» **Exercise instructions**
Copy every line that holds the string "pause" from the data below.

--------

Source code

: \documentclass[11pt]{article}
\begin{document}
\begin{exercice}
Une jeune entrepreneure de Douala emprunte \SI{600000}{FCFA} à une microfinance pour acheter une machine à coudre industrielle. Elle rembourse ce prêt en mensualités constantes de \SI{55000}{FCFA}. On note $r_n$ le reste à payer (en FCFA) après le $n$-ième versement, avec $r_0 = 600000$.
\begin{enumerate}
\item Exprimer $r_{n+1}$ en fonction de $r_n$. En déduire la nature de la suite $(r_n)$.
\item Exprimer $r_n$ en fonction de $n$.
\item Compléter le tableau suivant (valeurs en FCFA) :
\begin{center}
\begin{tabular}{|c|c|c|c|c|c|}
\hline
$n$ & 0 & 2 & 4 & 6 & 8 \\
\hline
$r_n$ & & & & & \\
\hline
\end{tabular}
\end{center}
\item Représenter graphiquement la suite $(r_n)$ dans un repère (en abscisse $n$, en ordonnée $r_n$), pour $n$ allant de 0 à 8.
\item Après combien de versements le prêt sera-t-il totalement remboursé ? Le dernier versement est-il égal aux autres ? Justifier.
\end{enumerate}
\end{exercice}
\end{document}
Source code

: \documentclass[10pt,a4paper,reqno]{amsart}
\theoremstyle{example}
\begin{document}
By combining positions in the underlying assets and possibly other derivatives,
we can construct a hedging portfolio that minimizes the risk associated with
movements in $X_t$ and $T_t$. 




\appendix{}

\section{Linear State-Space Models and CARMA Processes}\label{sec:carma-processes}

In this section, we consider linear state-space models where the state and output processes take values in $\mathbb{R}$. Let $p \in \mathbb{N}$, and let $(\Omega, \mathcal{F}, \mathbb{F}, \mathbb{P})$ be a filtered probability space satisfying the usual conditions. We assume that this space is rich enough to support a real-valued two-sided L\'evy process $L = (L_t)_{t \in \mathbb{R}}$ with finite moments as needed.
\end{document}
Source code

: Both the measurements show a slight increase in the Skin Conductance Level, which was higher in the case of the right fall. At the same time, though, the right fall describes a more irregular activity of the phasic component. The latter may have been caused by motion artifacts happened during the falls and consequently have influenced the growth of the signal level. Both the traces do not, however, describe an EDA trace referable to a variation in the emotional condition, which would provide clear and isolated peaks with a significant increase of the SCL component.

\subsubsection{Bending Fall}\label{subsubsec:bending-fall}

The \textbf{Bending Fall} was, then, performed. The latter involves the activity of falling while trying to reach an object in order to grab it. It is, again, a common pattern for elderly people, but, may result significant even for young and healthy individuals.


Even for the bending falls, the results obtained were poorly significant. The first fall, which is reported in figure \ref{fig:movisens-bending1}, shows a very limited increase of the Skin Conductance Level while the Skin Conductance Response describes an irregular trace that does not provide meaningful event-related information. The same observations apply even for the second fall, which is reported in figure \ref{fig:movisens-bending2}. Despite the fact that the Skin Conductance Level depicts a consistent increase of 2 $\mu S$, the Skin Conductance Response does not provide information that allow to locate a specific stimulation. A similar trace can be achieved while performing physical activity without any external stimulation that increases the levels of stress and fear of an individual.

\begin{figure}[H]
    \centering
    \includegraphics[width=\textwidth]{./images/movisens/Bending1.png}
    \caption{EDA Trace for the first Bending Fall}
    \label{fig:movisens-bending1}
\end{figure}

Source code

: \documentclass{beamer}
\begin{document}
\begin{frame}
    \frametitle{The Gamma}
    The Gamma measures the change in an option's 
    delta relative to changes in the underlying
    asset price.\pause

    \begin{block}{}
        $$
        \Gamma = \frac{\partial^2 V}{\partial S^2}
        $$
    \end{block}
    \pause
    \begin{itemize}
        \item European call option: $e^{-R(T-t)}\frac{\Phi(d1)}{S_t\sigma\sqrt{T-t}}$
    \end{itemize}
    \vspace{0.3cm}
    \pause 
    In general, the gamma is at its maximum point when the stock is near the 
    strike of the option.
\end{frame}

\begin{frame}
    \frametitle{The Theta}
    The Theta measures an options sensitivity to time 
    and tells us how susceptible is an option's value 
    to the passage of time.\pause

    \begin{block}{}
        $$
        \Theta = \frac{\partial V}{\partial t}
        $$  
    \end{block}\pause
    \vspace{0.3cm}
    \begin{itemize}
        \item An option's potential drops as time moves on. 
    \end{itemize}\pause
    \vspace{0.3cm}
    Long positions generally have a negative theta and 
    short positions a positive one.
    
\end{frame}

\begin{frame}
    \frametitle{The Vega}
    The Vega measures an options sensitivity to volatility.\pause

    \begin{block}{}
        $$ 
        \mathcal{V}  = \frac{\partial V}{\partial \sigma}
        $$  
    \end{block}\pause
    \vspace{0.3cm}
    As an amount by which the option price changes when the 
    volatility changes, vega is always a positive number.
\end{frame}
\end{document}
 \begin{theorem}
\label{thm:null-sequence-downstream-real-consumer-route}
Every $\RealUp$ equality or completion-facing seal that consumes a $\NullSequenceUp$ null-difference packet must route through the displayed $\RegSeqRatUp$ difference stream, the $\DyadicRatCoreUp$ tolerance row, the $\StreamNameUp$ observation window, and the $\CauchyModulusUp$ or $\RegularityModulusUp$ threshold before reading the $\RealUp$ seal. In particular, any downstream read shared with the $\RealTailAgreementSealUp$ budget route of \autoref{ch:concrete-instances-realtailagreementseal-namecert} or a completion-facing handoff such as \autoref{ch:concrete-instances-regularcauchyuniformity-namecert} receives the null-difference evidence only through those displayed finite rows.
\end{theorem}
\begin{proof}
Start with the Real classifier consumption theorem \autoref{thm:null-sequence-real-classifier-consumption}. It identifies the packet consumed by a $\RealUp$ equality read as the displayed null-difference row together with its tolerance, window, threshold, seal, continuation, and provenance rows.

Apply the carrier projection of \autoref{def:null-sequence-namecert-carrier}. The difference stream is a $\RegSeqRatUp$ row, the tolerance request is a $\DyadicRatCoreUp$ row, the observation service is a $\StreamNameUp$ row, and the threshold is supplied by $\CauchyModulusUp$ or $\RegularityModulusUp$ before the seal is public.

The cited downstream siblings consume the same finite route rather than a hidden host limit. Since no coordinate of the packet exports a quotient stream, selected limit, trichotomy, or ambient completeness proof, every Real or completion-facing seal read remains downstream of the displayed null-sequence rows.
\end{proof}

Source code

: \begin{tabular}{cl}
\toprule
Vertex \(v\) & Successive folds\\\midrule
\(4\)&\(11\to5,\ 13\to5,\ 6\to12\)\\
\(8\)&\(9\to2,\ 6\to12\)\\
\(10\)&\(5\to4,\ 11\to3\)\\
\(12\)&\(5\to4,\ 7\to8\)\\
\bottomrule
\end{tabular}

--------

» **Solution to the problem**
    asset price.\pause
    \pause
    \pause 
    to the passage of time.\pause
    \end{block}\pause
    \end{itemize}\pause
    The Vega measures an options sensitivity to volatility.\pause
    \end{block}\pause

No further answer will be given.